Longships can move across tiles through water. It must have at least two vikings present to enter a space with an enemy ship tile, but when it does, it will defeat that tile and reveal whether any vikings died in the conflict. Dead vikings are sent to that player’s captain card and are worth points at the end of the game.

Vikings can move around on land in order to gather livestock and also to be available to build outposts and raid settlements. Settlement tokens are worth varying numbers of points, and when at least the same number of vikings are present from a given player, that player claims the token. A player can build an outpost with two action points when at least two of that player’s vikings are on tiles adjacent to a three-tile vertex. Outposts can’t be placed on a vertex of any tile that has any other outposts on any of its vertices.
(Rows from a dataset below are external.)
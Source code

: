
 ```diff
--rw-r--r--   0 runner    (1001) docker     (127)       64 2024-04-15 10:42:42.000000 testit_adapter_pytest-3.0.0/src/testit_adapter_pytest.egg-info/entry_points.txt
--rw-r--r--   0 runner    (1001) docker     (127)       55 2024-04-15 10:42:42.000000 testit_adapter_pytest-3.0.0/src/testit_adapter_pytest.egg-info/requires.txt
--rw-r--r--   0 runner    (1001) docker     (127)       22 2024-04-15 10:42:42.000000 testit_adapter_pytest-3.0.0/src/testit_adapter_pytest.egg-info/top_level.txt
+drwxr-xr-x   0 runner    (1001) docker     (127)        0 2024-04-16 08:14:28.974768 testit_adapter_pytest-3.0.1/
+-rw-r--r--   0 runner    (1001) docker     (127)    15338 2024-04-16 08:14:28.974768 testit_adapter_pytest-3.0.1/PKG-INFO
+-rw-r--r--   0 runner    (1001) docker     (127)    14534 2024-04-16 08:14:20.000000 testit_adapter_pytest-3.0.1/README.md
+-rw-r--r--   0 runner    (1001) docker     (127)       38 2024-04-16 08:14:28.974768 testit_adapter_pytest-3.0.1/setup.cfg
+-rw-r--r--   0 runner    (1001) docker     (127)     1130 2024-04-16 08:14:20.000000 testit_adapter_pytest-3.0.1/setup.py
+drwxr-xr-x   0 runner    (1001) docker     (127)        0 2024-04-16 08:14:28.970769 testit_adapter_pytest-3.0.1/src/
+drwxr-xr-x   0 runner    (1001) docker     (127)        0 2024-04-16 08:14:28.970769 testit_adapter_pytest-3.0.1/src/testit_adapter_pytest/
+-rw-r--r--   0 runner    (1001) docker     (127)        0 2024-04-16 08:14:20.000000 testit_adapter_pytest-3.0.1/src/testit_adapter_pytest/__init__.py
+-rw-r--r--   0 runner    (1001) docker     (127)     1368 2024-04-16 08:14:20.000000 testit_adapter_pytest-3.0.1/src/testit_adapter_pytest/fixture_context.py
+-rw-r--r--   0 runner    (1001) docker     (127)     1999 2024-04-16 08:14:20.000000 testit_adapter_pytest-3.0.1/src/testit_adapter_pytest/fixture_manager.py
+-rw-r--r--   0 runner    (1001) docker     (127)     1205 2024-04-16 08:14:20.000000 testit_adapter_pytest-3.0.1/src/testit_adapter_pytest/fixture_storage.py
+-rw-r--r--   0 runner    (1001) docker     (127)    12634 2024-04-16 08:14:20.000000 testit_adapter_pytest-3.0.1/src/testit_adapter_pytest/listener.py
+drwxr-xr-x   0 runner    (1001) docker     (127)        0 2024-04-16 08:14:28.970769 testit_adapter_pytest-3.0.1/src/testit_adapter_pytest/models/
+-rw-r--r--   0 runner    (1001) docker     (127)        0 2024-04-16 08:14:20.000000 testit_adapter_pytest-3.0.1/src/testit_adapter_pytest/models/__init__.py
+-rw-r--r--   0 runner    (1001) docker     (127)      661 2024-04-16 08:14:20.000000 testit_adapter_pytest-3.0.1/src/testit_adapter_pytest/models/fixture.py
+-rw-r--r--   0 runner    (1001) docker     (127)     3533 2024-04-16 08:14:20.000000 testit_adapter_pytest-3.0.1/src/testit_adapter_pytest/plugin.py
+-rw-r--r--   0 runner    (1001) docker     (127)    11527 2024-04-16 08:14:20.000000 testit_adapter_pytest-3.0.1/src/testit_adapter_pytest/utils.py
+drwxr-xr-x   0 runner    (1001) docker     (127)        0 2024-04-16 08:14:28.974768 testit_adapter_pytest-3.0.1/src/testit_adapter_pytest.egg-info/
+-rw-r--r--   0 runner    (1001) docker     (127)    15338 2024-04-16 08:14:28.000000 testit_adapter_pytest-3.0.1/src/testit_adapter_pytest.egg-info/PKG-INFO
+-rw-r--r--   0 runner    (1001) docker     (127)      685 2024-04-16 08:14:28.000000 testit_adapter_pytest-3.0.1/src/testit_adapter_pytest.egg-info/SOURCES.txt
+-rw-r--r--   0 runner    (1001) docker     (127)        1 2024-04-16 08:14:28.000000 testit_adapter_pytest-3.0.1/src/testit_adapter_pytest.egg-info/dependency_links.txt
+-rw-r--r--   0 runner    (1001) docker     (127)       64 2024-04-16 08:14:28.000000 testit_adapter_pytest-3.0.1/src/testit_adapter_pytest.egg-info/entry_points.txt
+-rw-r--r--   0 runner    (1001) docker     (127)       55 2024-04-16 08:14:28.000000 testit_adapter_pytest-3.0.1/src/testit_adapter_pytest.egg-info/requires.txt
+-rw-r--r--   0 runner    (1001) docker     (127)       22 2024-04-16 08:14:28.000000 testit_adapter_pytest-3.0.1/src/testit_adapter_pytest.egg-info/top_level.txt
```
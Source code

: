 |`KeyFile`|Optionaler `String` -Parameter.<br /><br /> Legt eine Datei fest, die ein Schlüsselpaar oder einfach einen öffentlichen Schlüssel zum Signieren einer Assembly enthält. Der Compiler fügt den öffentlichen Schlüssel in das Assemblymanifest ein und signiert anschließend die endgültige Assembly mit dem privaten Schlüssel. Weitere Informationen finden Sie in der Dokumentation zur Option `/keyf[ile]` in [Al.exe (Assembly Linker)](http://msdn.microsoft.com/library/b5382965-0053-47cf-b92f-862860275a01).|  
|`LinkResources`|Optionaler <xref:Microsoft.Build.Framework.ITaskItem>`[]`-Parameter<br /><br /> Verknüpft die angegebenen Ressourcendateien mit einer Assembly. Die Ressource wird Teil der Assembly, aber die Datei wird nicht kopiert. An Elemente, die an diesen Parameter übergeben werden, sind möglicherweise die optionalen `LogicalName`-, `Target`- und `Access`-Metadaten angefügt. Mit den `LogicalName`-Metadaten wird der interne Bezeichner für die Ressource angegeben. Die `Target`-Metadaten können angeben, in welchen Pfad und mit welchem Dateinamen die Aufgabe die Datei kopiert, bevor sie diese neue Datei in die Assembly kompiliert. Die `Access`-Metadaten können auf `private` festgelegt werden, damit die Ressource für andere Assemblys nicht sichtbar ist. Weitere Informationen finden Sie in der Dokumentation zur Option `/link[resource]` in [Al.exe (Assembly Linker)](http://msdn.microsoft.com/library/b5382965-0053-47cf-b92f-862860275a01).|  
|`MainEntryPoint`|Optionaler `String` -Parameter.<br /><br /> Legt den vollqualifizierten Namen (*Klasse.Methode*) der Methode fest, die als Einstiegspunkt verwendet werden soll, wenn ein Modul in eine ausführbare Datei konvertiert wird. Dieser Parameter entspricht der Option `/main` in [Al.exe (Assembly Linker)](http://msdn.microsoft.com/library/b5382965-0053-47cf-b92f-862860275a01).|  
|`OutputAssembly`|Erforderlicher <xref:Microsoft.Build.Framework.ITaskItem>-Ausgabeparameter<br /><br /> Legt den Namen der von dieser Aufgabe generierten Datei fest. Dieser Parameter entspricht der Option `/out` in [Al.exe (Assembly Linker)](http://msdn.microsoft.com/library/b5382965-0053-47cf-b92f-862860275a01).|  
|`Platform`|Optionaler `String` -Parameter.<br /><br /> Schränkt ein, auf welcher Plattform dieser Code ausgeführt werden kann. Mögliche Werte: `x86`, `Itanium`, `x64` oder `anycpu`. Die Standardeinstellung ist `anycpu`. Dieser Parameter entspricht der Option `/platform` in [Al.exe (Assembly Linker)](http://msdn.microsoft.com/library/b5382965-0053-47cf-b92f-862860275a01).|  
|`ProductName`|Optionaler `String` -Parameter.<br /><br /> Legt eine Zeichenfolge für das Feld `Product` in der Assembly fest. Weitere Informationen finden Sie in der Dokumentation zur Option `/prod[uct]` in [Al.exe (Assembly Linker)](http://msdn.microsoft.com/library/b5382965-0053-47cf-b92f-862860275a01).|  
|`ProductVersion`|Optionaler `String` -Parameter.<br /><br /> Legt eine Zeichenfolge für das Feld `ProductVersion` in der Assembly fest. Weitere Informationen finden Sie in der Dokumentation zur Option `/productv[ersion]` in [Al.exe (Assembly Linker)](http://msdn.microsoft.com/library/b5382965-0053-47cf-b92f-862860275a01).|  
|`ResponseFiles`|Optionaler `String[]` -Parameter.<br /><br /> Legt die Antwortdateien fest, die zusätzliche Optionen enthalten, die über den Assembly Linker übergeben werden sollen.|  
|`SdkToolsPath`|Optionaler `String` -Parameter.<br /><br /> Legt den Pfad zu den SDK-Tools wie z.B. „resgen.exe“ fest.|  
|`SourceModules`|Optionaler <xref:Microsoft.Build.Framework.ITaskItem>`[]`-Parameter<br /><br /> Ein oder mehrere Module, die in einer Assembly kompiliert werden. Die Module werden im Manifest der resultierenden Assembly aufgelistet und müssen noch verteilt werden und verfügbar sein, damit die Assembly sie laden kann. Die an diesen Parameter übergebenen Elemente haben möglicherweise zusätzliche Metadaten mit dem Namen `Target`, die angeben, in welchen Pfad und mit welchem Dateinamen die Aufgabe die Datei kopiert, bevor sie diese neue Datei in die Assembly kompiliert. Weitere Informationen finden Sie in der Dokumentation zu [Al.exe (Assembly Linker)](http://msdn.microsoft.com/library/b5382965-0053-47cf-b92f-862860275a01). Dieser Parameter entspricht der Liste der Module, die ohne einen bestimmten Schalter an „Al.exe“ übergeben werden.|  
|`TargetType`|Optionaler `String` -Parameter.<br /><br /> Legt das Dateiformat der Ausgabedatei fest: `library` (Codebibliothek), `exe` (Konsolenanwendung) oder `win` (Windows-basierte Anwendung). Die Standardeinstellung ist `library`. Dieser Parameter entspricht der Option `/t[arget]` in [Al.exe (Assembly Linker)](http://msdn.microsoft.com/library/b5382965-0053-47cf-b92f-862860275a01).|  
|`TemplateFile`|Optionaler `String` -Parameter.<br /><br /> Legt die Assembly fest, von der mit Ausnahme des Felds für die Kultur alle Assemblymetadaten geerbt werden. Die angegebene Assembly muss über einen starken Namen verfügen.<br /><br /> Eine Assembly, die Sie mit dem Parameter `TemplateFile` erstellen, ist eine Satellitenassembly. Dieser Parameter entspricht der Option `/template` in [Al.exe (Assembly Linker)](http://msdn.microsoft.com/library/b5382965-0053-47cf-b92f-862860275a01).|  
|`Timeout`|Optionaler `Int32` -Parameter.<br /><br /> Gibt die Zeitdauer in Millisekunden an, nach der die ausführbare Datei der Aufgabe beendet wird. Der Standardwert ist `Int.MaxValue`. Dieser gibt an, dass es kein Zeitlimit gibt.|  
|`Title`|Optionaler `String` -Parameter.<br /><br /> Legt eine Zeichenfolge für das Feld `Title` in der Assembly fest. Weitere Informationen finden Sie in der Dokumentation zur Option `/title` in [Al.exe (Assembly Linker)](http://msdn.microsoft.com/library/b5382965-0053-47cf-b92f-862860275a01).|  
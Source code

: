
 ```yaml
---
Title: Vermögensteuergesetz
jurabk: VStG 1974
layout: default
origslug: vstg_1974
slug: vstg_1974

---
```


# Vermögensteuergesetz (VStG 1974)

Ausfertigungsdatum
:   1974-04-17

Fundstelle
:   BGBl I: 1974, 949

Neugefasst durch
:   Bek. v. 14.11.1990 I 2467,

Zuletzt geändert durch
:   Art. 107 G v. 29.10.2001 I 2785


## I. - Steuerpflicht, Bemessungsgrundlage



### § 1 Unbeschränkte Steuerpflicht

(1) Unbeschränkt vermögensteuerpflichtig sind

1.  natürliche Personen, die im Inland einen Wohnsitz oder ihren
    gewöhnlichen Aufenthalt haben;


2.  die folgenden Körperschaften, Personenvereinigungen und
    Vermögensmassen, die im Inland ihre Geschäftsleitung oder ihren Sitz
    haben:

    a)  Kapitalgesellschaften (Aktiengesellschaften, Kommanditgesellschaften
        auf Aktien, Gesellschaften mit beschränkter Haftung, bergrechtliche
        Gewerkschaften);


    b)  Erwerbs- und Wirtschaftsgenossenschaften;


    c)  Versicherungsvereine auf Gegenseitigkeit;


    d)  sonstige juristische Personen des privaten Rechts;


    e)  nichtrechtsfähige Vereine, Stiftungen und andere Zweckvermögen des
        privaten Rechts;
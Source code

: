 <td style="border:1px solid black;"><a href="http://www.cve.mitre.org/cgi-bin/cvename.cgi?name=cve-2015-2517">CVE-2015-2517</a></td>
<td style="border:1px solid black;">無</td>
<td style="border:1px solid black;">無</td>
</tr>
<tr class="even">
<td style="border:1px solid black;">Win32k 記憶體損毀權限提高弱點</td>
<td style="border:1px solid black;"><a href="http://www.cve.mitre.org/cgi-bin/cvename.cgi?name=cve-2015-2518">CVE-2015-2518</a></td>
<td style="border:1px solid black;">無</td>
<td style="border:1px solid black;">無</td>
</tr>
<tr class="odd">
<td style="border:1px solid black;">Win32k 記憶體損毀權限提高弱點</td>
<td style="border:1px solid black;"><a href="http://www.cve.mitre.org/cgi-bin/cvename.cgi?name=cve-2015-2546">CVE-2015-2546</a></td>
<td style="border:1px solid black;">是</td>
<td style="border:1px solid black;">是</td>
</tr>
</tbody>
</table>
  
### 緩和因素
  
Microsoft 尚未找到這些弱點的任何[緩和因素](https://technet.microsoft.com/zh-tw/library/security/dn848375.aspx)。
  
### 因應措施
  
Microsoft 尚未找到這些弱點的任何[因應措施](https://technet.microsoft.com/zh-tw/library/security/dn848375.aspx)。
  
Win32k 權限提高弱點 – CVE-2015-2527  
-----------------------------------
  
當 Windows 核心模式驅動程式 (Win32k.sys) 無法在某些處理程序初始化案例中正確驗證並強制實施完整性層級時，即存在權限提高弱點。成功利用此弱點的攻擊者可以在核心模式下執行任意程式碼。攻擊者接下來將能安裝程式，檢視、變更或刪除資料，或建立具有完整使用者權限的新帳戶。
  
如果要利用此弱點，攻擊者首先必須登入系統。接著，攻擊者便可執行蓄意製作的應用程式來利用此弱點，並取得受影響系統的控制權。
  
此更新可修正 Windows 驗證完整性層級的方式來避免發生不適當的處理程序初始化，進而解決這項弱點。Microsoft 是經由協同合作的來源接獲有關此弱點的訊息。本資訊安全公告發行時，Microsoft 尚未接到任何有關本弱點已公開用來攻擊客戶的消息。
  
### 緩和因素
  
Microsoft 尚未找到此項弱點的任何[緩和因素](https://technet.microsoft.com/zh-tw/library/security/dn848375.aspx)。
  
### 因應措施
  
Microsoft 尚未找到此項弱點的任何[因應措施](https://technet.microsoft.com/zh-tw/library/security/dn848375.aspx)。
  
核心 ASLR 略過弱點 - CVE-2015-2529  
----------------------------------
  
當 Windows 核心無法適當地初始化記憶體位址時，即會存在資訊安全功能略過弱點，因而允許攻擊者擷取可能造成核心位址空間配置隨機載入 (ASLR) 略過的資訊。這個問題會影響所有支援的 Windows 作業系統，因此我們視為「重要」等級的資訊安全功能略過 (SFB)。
The player to the right of the starting player will take the final turn once the last tile has been placed. Players score based on sets of livestock delivered back to the mainland, outposts constructed, numbers of enemy ships destroyed, raided settlements, number of vikings killed, sizes of controlled islands, and captain scoring abilities. The player with the most points wins!

The North Sea Runesaga (2016)

The North Sea Runesaga is an epic competition for 2-4 players to collect the most Runestones and earn the highly coveted title of Chieftain. Players will progress through each chapter of the North Sea saga (Shipwrights, Raiders and Explorers).

Each chapter offers 3 unique Runestones for players to collect. These are awarded to the first player to achieve a particular objective. Gaining these Runestones also awards players advantages in successive chapters. Each of these Runestones also have 1 or 2 inscriptions (Shield, Horn and Hammer). The first player to gain 3 inscriptions of 1 type collects an additional Runestone for their efforts.

Players also gain 2 Runestones for winning each chapter or 1 Runestone for coming a close second. However, Runestones collected this way do not award any in-game advantages or inscriptions.

Once all 3 chapters have been played, the player with the most Runestones is the overall winner and takes the title of Chieftain!